Next, based on the axisymmetric machining data determined in step S11, a simulation mold is preliminarily prepared (step S12). The processing apparatus 100 of FIG. 4 is used for trial manufacture of a simulation type. The simulated mold is a practical mold having substantially the same shape as the first mold 31 and capable of experimental molding, but no correction is made by feedback from shape measurement of the molded product. . That is, in actual molding, the molds 31 and 32 are placed in an environment affected by deformation and inclination, and the molded product is also deformed such as bending and contraction due to factors such as the influence of the heat process. Furthermore, due to the deviation of the errors caused by the operations of the processing apparatus 100 and the cutting tool 80, there is a possibility that the shape is not processed as designed but has a certain tendency. For this reason, even if the molds 31 and 32 have an ideal shape, the shape of the lens array 10 can not be made as designed, and in order to make the shape of the lens array 10 as designed, As a result, it is necessary to process the molding surfaces 31t and 32t of the molds 31 and 32 into a shape that is forcibly corrected. The shapes of the plurality of optical transfer surfaces 34a and 35a constituting the forming surfaces 31t and 32t may be the same, but may be slightly different from one another.

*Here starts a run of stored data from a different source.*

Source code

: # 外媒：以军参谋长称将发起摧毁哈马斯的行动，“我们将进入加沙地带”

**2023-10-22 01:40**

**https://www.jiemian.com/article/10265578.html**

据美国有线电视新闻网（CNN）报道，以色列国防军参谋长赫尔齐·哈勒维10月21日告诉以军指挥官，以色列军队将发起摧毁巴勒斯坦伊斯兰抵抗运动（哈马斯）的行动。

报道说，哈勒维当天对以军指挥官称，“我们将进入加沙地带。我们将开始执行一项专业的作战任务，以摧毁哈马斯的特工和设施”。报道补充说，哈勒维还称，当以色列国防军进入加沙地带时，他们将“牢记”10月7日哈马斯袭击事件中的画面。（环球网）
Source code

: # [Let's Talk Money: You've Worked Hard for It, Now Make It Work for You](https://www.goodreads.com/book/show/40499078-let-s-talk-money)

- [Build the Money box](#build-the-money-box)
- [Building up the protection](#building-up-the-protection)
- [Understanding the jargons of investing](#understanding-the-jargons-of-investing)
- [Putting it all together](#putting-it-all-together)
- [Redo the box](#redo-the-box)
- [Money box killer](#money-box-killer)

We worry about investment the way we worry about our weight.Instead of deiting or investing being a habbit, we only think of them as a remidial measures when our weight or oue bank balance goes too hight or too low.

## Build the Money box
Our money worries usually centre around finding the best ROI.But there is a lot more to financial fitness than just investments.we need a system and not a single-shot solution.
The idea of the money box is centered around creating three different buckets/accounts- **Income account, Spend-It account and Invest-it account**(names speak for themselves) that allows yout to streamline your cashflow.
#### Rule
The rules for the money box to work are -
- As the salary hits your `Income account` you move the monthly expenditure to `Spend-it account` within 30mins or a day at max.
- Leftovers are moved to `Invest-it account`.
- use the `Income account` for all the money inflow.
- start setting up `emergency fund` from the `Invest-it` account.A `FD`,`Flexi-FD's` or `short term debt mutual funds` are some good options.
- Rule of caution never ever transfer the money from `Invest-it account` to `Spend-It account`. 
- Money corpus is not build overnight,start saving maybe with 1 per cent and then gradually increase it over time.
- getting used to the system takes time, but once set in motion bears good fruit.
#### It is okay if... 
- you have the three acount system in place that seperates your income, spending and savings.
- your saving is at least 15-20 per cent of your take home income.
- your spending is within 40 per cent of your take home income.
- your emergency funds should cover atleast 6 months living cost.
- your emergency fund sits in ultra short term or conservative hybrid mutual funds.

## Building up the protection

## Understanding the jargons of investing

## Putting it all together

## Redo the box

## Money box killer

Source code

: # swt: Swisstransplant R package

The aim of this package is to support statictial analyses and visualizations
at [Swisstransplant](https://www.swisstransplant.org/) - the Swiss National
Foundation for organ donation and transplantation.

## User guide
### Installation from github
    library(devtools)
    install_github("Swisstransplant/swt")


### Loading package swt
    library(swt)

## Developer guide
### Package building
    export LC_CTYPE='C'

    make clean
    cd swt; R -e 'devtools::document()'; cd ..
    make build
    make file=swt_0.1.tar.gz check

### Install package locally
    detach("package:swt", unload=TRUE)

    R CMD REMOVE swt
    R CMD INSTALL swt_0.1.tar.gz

With reference to FIG. 4, the production of the simulated mold will be specifically described. First, the workpiece W which is the source of the simulation type is set on the stage unit 95 b. The work W has substantially the same shape as the first mold 31 shown in FIG. 1 and has a NiP plating layer formed on the surface, but the portion corresponding to the optical transfer surface 34a is shallow. Thereafter, processing is performed based on the axially symmetric processing data in optical design, and a molding surface similar to the molding surface 31 t provided on the core portion 31 a of the first molding die 31 shown in FIG. 1 is processed. At this time, the optical transfer surface 34 a arranged at 4 × 4 lattice points is sequentially processed. When processing the specific optical transfer surface 34a, the tip 81a of the cutting tool 80 is made to coincide with the optical axis TX which is the rotation center of the work W while rotating the cutting tool 80 supported by the second movable portion 95c. The distal end portion 81a is also displaced in the direction of the optical axis TX while being moved so as to gradually separate from the optical axis TX. Thereby, the tip end portion 81a of the cutting tool 80 cuts out the optical transfer surface 34a while drawing a spiral along the aspheric surface. Hereinafter, such movement of the tip portion 81a of the cutting tool 80 will be referred to as a helical scan. Thus, when the processing of the specific optical transfer surface 34a is finished, the next processing of the optical transfer surface 34a is similarly performed by spiral scanning. By repeating this, 16 optical transfer surfaces 34 a are obtained. The apexes of these optical transfer surfaces 34a are ideally on the same plane parallel to the XY plane or the αβ plane. With respect to the support portion transfer surface 34b, while rotating the tip portion 81a of the cutting tool 80, using the first movable portion 95a, for example, it is perpendicular to the main scan along a plurality of main scan lines extending in parallel. By performing the sub-scan to move gradually in the direction, it is possible to make the surface approximately smooth parallel to the XY plane or the αβ plane. Such movement of the tip portion 81a of the cutting tool 80 is referred to as raster type scanning. Thus, the first molding die 31 as a simulated die is obtained.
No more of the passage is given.